Ona ilk defa yeni bir elbise alınmıştı, şimdiye kadar hep Kader’in küçülen elbiseleriyle yetinmek zorunda kalmıştı. Kendini yeni elbiselerin içinde düşündükçe içi içine sığmıyordu. Kader'e de yeni ayakkabı alınmıştı bayramlık niyetine. Onun hali de Pınar'dan farklı değildi. Kıkırdayıp durdular yorganın altında gece yarısına kadar. Seher ablalarının kızmalarına da aldırmadılar. Hoş, ablalarının kızmasının yalancıktan olduğunu bilmiyor değillerdi. Kıyamazdı onlara Seher ablaları. Sonunda, ikisi de bitkin düştükten sonra, ablalarına sarılıp uyudular.

Seher'in uykusunu kaçıransa başka bir şeydi. Hayri'nin pastanede buluşma teklifini kabul etmişti. Aynı konfeksiyon atölyesinde çalışıyorlardı Hayri'yle. Arife günü olması nedeniyle yarım mesai yapmışlardı. Atölye çıkışı Hayri yanına yaklaşmış, utana sıkıla buluşma teklif etmişti. Aslında nicedir bekliyordu Seher bu teklifi. Uzun zamandır atölyede gizliden gizliye bakışıp duruyorlardı. İşyerinde dedikoduları çıkmıştı bile. Hiç kimsenin gözünden kaçmazdı atölyede böyle şeyler.

Seher de evlilik çağının gelip geçtiğini düşünüyordu. Yirmi iki yaşındaydı. Evde kalma korkusunu zaman zaman hissetmeye başlamıştı artık. Onun yaşıtları on sekizine gelmeden evlendirilmiş, çoluk çocuğa karışmışlardı. Gerçi Seher'in de bir iki isteyeni olmuştu ama o istememişti. Hayriye kanı kaynamıştı işte. Uzun boyu, dalgalı saçları, kalın dudaklarıyla yakışıklı bile sayılırdı Hayri. Neredeyse sekiz aydır aynı yerde çalışıyorlardı. Aslında kendisi dört yıldır bu atölyede işçiydi. Hayri ise askerliğini bitirdikten sonra burada çalışmaya başlamıştı.

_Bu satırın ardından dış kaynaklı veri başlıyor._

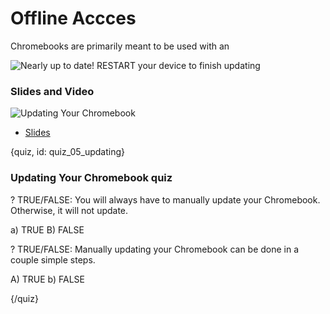 # Offline Accces

Chromebooks are primarily meant to be used with an 

![Nearly up to date! RESTART your device to finish updating](images/05_updating/05_gettingstarted_updating-8.png)

 

### Slides and Video

![Updating Your Chromebook](https://youtu.be/UDYbOEp8Y3s)

* [Slides](https://docs.google.com/presentation/d/1ypTp6aMvOIW9vlMDaeLEML4GIMaSKu2gn5o_QrtOE_o/edit?usp=sharing)


{quiz, id: quiz_05_updating}

### Updating Your Chromebook quiz

? TRUE/FALSE: You will always have to manually update your Chromebook. Otherwise, it will not update.

a) TRUE
B) FALSE

? TRUE/FALSE: Manually updating your Chromebook can be done in a couple simple steps.

A) TRUE
b) FALSE


{/quiz}

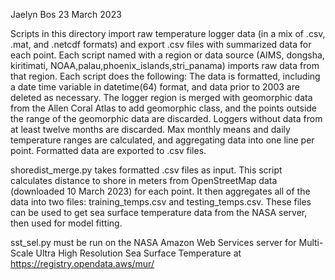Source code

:Jaelyn Bos
23 March 2023

Scripts in this directory import raw temperature logger data (in a mix of .csv, .mat, and .netcdf formats) and export .csv files with summarized data for each point. 
Each script named with a region or data source (AIMS, dongsha, kiritimati, NOAA,palau,phoenix\_islands,stri\_panama) imports raw data from that region. Each script does the following:
    The data is formatted, including a date time variable in datetime(64) format, and data prior to 2003 are deleted as necessary. 
    The logger region is merged with geomorphic data from the Allen Coral Atlas to add geomorphic class, and the points outside the range of the geomorphic data are discarded. 
    Loggers without data from at least twelve months are discarded. 
    Max monthly means and daily temperature ranges are calculated, and aggregating data into one line per point. 
    Formatted data are exported to .csv files.
    
shoredist_merge.py takes formatted .csv files as input. This script calculates distance to shore in meters from OpenStreetMap data (downloaded 10 March 2023) for each point. 
It then aggregates all of the data into two files: training\_temps.csv and testing\_temps.csv. These files can be used to get sea surface temperature data from the NASA server, then used for model fitting.

sst_sel.py must be run on the NASA Amazon Web Services server for Multi-Scale Ultra High Resolution Sea Surface Temperature at https://registry.opendata.aws/mur/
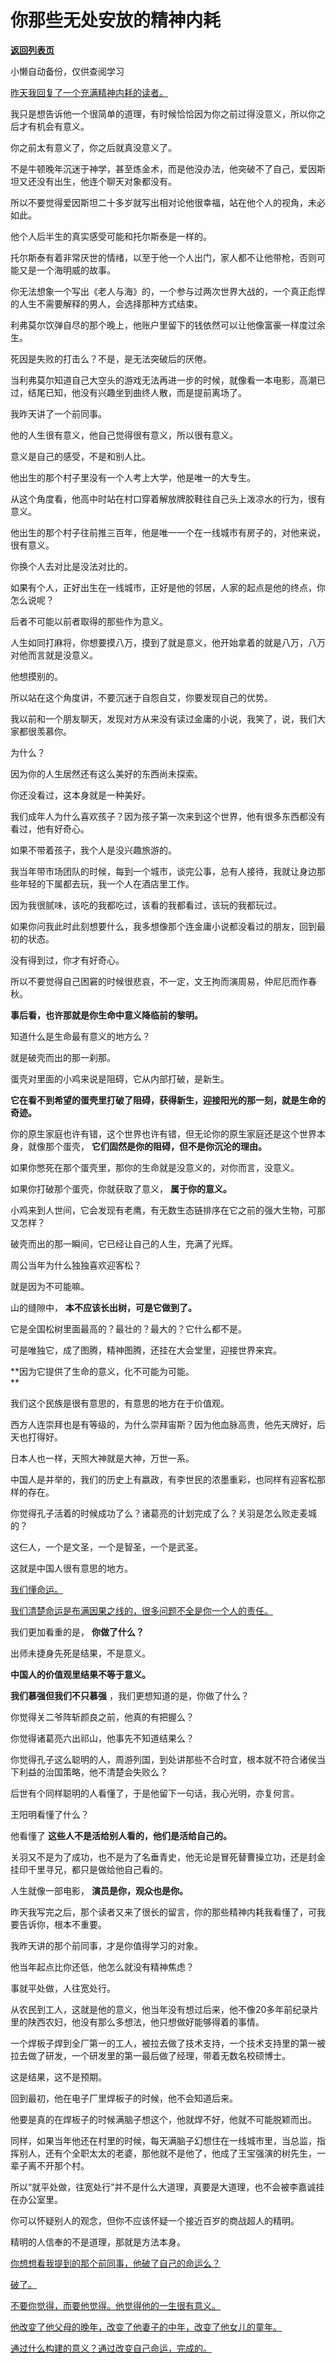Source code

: # 你那些无处安放的精神内耗

[**返回列表页**](/gzh/记忆承载)

小懒自动备份，仅供查阅学习

[昨天我回复了一个充满精神内耗的读者。  
](http://mp.weixin.qq.com/s?__biz=MzU3NDc5Nzc0NQ==&mid=2247526929&idx=1&sn=f0a4b41a869bd1db604458d1915d66c5&chksm=fd2ec8cfca5941d9b26f7ae779da0531eea643dbef24e49aa5fef6c598cd08263992c634e5a1&scene=21#wechat_redirect)

我只是想告诉他一个很简单的道理，有时候恰恰因为你之前过得没意义，所以你之后才有机会有意义。  

你之前太有意义了，你之后就真没意义了。  

不是牛顿晚年沉迷于神学，甚至炼金术，而是他没办法，他突破不了自己，爱因斯坦又还没有出生，他连个聊天对象都没有。

所以不要觉得爱因斯坦二十多岁就写出相对论他很幸福，站在他个人的视角，未必如此。  

他个人后半生的真实感受可能和托尔斯泰是一样的。  

托尔斯泰有着非常厌世的情绪，以至于他一个人出门，家人都不让他带枪，否则可能又是一个海明威的故事。

你无法想象一个写出《老人与海》的，一个参与过两次世界大战的，一个真正彪悍的人生不需要解释的男人，会选择那种方式结束。

利弗莫尔饮弹自尽的那个晚上，他账户里留下的钱依然可以让他像富豪一样度过余生。  

死因是失败的打击么？不是，是无法突破后的厌倦。

当利弗莫尔知道自己大空头的游戏无法再进一步的时候，就像看一本电影，高潮已过，结尾已知，他没有兴趣坐到曲终人散，而是提前离场了。

我昨天讲了一个前同事。  

他的人生很有意义，他自己觉得很有意义，所以很有意义。  

意义是自己的感受，不是和别人比。  

他出生的那个村子里没有一个人考上大学，他是唯一的大专生。  

从这个角度看，他高中时站在村口穿着解放牌胶鞋往自己头上泼凉水的行为，很有意义。

他出生的那个村子往前推三百年，他是唯一一个在一线城市有房子的，对他来说，很有意义。

你换个人去对比是没法对比的。  

如果有个人，正好出生在一线城市，正好是他的邻居，人家的起点是他的终点，你怎么说呢？

后者不可能以前者取得的那些作为意义。  

人生如同打麻将，你想要摸八万，摸到了就是意义，他开始拿着的就是八万，八万对他而言就是没意义。

他想摸别的。

所以站在这个角度讲，不要沉迷于自怨自艾，你要发现自己的优势。  

我以前和一个朋友聊天，发现对方从来没有读过金庸的小说，我笑了，说，我们大家都很羡慕你。  

为什么？  

因为你的人生居然还有这么美好的东西尚未探索。  

你还没看过，这本身就是一种美好。  

我们成年人为什么喜欢孩子？因为孩子第一次来到这个世界，他有很多东西都没有看过，他有好奇心。  

如果不带着孩子，我个人是没兴趣旅游的。  

我当年带市场团队的时候，每到一个城市，谈完公事，总有人接待，我就让身边那些年轻的下属都去玩，我一个人在酒店里工作。  

因为我很腻味，该吃的我都吃过，该看的我都看过，该玩的我都玩过。  

如果你问我此时此刻想要什么，我多想像那个连金庸小说都没看过的朋友，回到最初的状态。

没有得到过，你才有好奇心。  

所以不要觉得自己困窘的时候很悲哀，不一定，文王拘而演周易，仲尼厄而作春秋。  

 **事后看，也许那就是你生命中意义降临前的黎明。**

知道什么是生命最有意义的地方么？  

就是破壳而出的那一刹那。  

蛋壳对里面的小鸡来说是阻碍，它从内部打破，是新生。  

 **它在看不到希望的蛋壳里打破了阻碍，获得新生，迎接阳光的那一刻，就是生命的奇迹。**  

你的原生家庭也许有错，这个世界也许有错，但无论你的原生家庭还是这个世界本身，就像那个蛋壳， **它们固然是你的阻碍，但不是你沉沦的理由。**  

如果你憋死在那个蛋壳里，那你的生命就是没意义的，对你而言，没意义。

如果你打破那个蛋壳，你就获取了意义， **属于你的意义。**

小鸡来到人世间，它会发现有老鹰，有无数生态链排序在它之前的强大生物，可那又怎样？  

破壳而出的那一瞬间，它已经让自己的人生，充满了光辉。

周公当年为什么独独喜欢迎客松？  

就是因为不可能嘛。  

山的缝隙中， **本不应该长出树，可是它做到了。**

它是全国松树里面最高的？最壮的？最大的？它什么都不是。  

可是唯独它，成了图腾，精神图腾，还挂在大会堂里，迎接世界来宾。  

 **因为它提供了生命的意义，化不可能为可能。  
**

我们这个民族是很有意思的，有意思的地方在于价值观。  

西方人连崇拜也是有等级的，为什么崇拜宙斯？因为他血脉高贵，他先天牌好，后天也打得好。  

日本人也一样，天照大神就是大神，万世一系。

中国人是并举的，我们的历史上有嬴政，有李世民的浓墨重彩，也同样有迎客松那样的存在。  

你觉得孔子活着的时候成功了么？诸葛亮的计划完成了么？关羽是怎么败走麦城的？  

这仨人，一个是文圣，一个是智圣，一个是武圣。  

这就是中国人很有意思的地方。  

[我们懂命运。  
](http://mp.weixin.qq.com/s?__biz=MzU0MjYwNDU2Mw==&mid=2247513416&idx=1&sn=2c1678a39ea383d9cb1c2e7637e5f1e9&chksm=fb1ad934cc6d5022adf1c7cdd49e5721aa92621dd04d9f3535e080abaa05fd1a4d654930c330&scene=21#wechat_redirect)

[我们清楚命运是布满因果之线的，很多问题不全是你一个人的责任。](http://mp.weixin.qq.com/s?__biz=MzU0MjYwNDU2Mw==&mid=2247513416&idx=1&sn=2c1678a39ea383d9cb1c2e7637e5f1e9&chksm=fb1ad934cc6d5022adf1c7cdd49e5721aa92621dd04d9f3535e080abaa05fd1a4d654930c330&scene=21#wechat_redirect)  

我们更加看重的是， **你做了什么？**  

出师未捷身先死是结果，不是意义。  

 **中国人的价值观里结果不等于意义。**  

 **我们慕强但我们不只慕强** ，我们更想知道的是，你做了什么？

你觉得关二爷阵斩颜良之前，他真的有把握么？  

你觉得诸葛亮六出祁山，他事先不知道结果么？  

你觉得孔子这么聪明的人，周游列国，到处讲那些不合时宜，根本就不符合诸侯当下利益的治国策略，他不清楚会失败么？  

后世有个同样聪明的人看懂了，于是他留下一句话，我心光明，亦复何言。

王阳明看懂了什么？

他看懂了 **这些人不是活给别人看的，他们是活给自己的。**  

关羽又不是为了成功，也不是为了名垂青史，他无论是冒死替曹操立功，还是封金挂印千里寻兄，都只是做给他自己看的。  

人生就像一部电影， **演员是你，观众也是你。**  

昨天我写完之后，那个读者又来了很长的留言，你的那些精神内耗我看懂了，可我要告诉你，根本不重要。  

我昨天讲的那个前同事，才是你值得学习的对象。  

他当年起点比你还低，他怎么就没有精神焦虑？

事就平处做，人往宽处行。

从农民到工人，这就是他的意义，他当年没有想过后来，他不像20多年前纪录片里的陕西农妇，他没有那么多想法，他只想做好能够得着的事情。  

一个焊板子焊到全厂第一的工人，被拉去做了技术支持，一个技术支持里的第一被拉去做了研发，一个研发里的第一最后做了经理，带着无数名校硕博士。  

这是结果，这不是预期。  

回到最初，他在电子厂里焊板子的时候，他不会知道后来。

他要是真的在焊板子的时候满脑子想这个，他就焊不好，他就不可能脱颖而出。

同样，如果当年他还在村里的时候，每天满脑子幻想住在一线城市里，当总监，指挥别人，还有个全职太太的老婆，那他就不是他了，他成了王宝强演的树先生，一辈子离不开那个村。

所以“就平处做，往宽处行”并不是什么大道理，真要是大道理，也不会被李嘉诚挂在办公室里。

你可以怀疑别人的观念，但你不应该怀疑一个接近百岁的商战超人的精明。

精明的人信奉的不是道理，那就是方法本身。  

[你想想看我提到的那个前同事，他破了自己的命运么？  
](http://mp.weixin.qq.com/s?__biz=MzU0MjYwNDU2Mw==&mid=2247513416&idx=1&sn=2c1678a39ea383d9cb1c2e7637e5f1e9&chksm=fb1ad934cc6d5022adf1c7cdd49e5721aa92621dd04d9f3535e080abaa05fd1a4d654930c330&scene=21#wechat_redirect)

[破了。](http://mp.weixin.qq.com/s?__biz=MzU0MjYwNDU2Mw==&mid=2247513416&idx=1&sn=2c1678a39ea383d9cb1c2e7637e5f1e9&chksm=fb1ad934cc6d5022adf1c7cdd49e5721aa92621dd04d9f3535e080abaa05fd1a4d654930c330&scene=21#wechat_redirect)

[不要你觉得，而要他觉得。他觉得他的一生很有意义。  
](http://mp.weixin.qq.com/s?__biz=MzU0MjYwNDU2Mw==&mid=2247513416&idx=1&sn=2c1678a39ea383d9cb1c2e7637e5f1e9&chksm=fb1ad934cc6d5022adf1c7cdd49e5721aa92621dd04d9f3535e080abaa05fd1a4d654930c330&scene=21#wechat_redirect)

[他改变了他父母的晚年，改变了他妻子的中年，改变了他女儿的童年。  
](http://mp.weixin.qq.com/s?__biz=MzU0MjYwNDU2Mw==&mid=2247513416&idx=1&sn=2c1678a39ea383d9cb1c2e7637e5f1e9&chksm=fb1ad934cc6d5022adf1c7cdd49e5721aa92621dd04d9f3535e080abaa05fd1a4d654930c330&scene=21#wechat_redirect)

[通过什么构建的意义？通过改变自己命运，完成的。](http://mp.weixin.qq.com/s?__biz=MzU0MjYwNDU2Mw==&mid=2247513416&idx=1&sn=2c1678a39ea383d9cb1c2e7637e5f1e9&chksm=fb1ad934cc6d5022adf1c7cdd49e5721aa92621dd04d9f3535e080abaa05fd1a4d654930c330&scene=21#wechat_redirect)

Tatlı bir telaşın evde yarattığı gürültüyle sabah erkenden uyandılar. Seher'in babası Gani, kendisinden üç yaş büyük abisi Hâdi ve on beş yaşındaki kardeşi Engin, bayram namazı için evden çıkıyorlardı. Onlar çıktıktan sonra Pınar ve Kader lavaboya koşup ellerindeki kurumuş kınayı yıkadılar. Bayram sabahının verdiği enerji dışında hiçbir şey küçücük çocukları sabahın köründe bu kadar canlı ve neşeli kılamazdı. Seher de yaktığı kınayı yıkadıktan sonra bacılarına yardım etti, iyice temizlediler kınaları, ikisinin de elleri nar gibi kızarmıştı. Minicik avuçlarını koklayıp koklayıp öptü Seher ablaları. Anneleri Sultan ise mutfağa girmiş, kahvaltı hazırlığına başlamıştı bile. Erkekler camiden döndüğünde kahvaltı hazır olmalıydı. Seher, annesine yardım için mutfağa giderken küçük afacanlar da bayramlıklarını giymek için odaya koştular. İki ayrı odada serili yer yatakları çarçabuk toplanmış, yer sofrasında kahvaltı hazırlanmıştı. Bayram günleri dışında hiçbir zaman bütün aile birlikte kahvaltı yapmazdı. Erkekler camiden dönünce önce hepsi bayramlaştılar. Sultan Ana dâhil hepsi Gani Baha'nın elini öptü önce. Babaları ise sadece Pınar ve Kader'i kucaklayıp öptükten sonra bayram harçlıklarını verdi. Sonrasında çocuklar annelerinin elini öperken Sultan Ana uzun uzun sarılıp öptü bütün çocuklarını. Kardeşler de birbirleriyle öpüşüp bayramlaştılar. Pınar ve Kader büyük abileri Hâdi'den de bayram harçlığı kopardılar. Seher de kızdığını bilmesine rağmen küçük kardeşi Engin'e sarılıp uzun uzun öptü. Normalde Engin kıyameti koparırdı ama hem bayramdı hem de sarılıp öpen Seher ablasıydı. Çok severdi ablasını, ablası da ona ayrı bir düşkündü, her zaman üzerine titrerdi. Seher cüzdanından para çıkarıp Engin'in bayram harçlığını da kendisi verdi. Engin önce almak istemedi ama ablası ısrar edince sıkıca sarılıp öptü, sonra da aldı harçlığını. Bütün aile keyifli bir sohbet eşliğinde yaptılar kahvaltılarını.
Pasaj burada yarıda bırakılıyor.